• **Your instructions**
Your answer must be every line of the data that contains "interface".
----
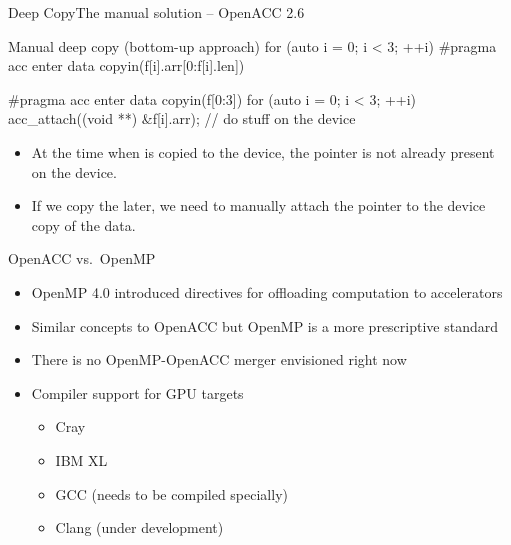 \documentclass[12pt,aspectratio=169]{beamer}
\begin{document}
\begin{frame}[fragile]{Deep Copy}{The manual solution -- OpenACC 2.6}
  \vspace{.5\baselineskip}
  \begin{Cpplisting}{Manual deep copy (bottom-up approach)}
for (auto i = 0; i < 3; ++i) {
    #pragma acc enter data copyin(f[i].arr[0:f[i].len])
}

#pragma acc enter data copyin(f[0:3])
for (auto i = 0; i < 3; ++i) {
    acc_attach((void **) &f[i].arr);
}
// do stuff on the device
  \end{Cpplisting}
  \begin{itemize}
  \item At the time when  is copied to the device, the pointer is not already present on the device.
  \item If we copy the  later, we need to manually attach the pointer to the device copy of the data.
  \end{itemize}
\end{frame}

\begin{frame}{OpenACC vs.\ OpenMP}
  \begin{itemize}
    \vfill
  \item OpenMP 4.0 introduced directives for offloading computation to accelerators
    \vfill
  \item Similar concepts to OpenACC but OpenMP is a more prescriptive standard
    \vfill
  \item There is no OpenMP-OpenACC merger envisioned right now
    \vfill
  \item Compiler support for GPU targets
    \begin{itemize}
    \item Cray
    \item IBM XL
    \item GCC (needs to be compiled specially)
    \item Clang (under development)
    \end{itemize}
  \end{itemize}
\end{frame}
\end{document}
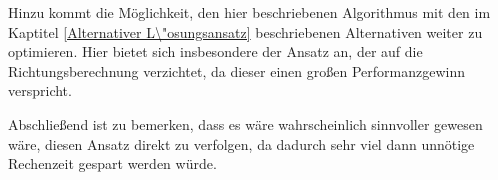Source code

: \documentclass[course=asp]{aspdoc}
\begin{document}

Hinzu kommt die M\"oglichkeit, den hier beschriebenen Algorithmus mit den im Kaptitel \ref{Alternativer L\"osungsansatz} beschriebenen Alternativen weiter zu optimieren. Hier bietet sich insbesondere der Ansatz an, der auf die Richtungsberechnung verzichtet, da dieser einen gro\ss en Performanzgewinn verspricht.

Abschlie\ss end ist zu bemerken, dass es w\"are wahrscheinlich sinnvoller gewesen w\"are, diesen Ansatz direkt zu verfolgen, da dadurch sehr viel dann unn\"otige Rechenzeit gespart werden w\"urde.


\newpage

{}
\end{document}
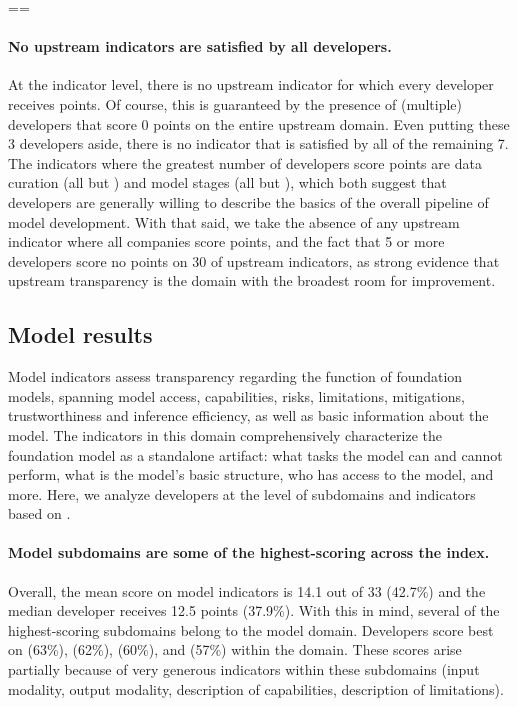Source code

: \clearpage

\eject
\pdfpagewidth=\originalwidth \pdfpageheight=\originalheight
{}


\paragraph{No upstream indicators are satisfied by all developers.}
At the indicator level, there is no upstream indicator for which every developer receives points.
Of course, this is guaranteed by the presence of (multiple) developers that score 0 points on the entire upstream domain.
Even putting these 3 developers aside, there is no indicator that is satisfied by all of the remaining 7.
The indicators where the greatest number of developers score points are data curation (all but \anthropic) and model stages (all but \cohere), which both suggest that developers are generally willing to describe the basics of the overall pipeline of model development.
With that said, we take the absence of any upstream indicator where all companies score points, and the fact that 5 or more developers score no points on 30 of \numupstreamindicators upstream indicators, as strong evidence that upstream transparency is the domain with the broadest room for improvement.

\hypertarget{model-results}{\subsection{Model results}}
\label{sec:model-results}

Model indicators assess transparency regarding the function of foundation models, spanning model access, capabilities, risks, limitations, mitigations, trustworthiness and inference efficiency, as well as basic information about the model. 
The indicators in this domain comprehensively characterize the foundation model as a standalone artifact: what tasks the model can and cannot perform, what is the model's basic structure, who has access to the model, and more. 
Here, we analyze developers at the level of subdomains and indicators based on .


\paragraph{Model subdomains are some of the highest-scoring across the index.}
Overall, the mean score on model indicators is 14.1 out of 33 (42.7\%) and the median developer receives 12.5 points (37.9\%). 
With this in mind, several of the highest-scoring subdomains belong to the model domain.
Developers score best on \modelbasics (63\%), \capabilities (62\%), \limitations (60\%), and \modelaccess (57\%) within the domain.
These scores arise partially because of very generous indicators within these subdomains (\eg input modality, output modality, description of capabilities, description of limitations).

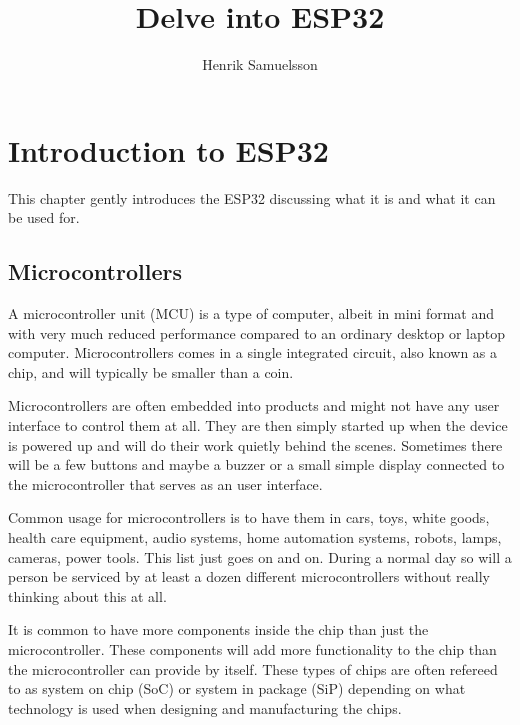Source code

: \documentclass{tufte-book}
\title{Delve into ESP32}
\author{Henrik Samuelsson}
\begin{document}
\maketitle

\cleardoublepage

\tableofcontents

\chapter{Introduction to ESP32}
This chapter gently introduces the ESP32 discussing what it is and what it can 
be used for.

\section{Microcontrollers}
A microcontroller unit (MCU) is a type of computer, albeit in mini format and 
with very much reduced performance compared to an ordinary desktop or laptop 
computer. Microcontrollers comes in a single integrated circuit, also known as 
a chip, and will typically be smaller than a coin.

Microcontrollers are often embedded into products and might not have 
any user interface to control them at all. They are then simply started up when 
the device is powered up and will do their work quietly behind the scenes. 
Sometimes there will be a few buttons and maybe a buzzer or a small simple 
display connected to the microcontroller that serves as an user interface.

Common usage for microcontrollers is to have them in cars, toys, white goods, 
health care equipment, audio systems, home automation systems, robots, lamps, 
cameras, power tools. This list just goes on and on. During a normal day so 
will a person be serviced by at least a dozen different microcontrollers 
without really thinking about this at all.

It is common to have more components inside the chip than just the 
microcontroller. These components will add more functionality to the chip than 
the microcontroller can provide by itself. These types of chips are often 
refereed to as system on chip (SoC) or system in package (SiP) depending on 
what technology is used when designing and manufacturing the chips.
  
\section{}
\end{document}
----
• **Written response**
any user interface to control them at all. They are then simply started up when 
display connected to the microcontroller that serves as an user interface.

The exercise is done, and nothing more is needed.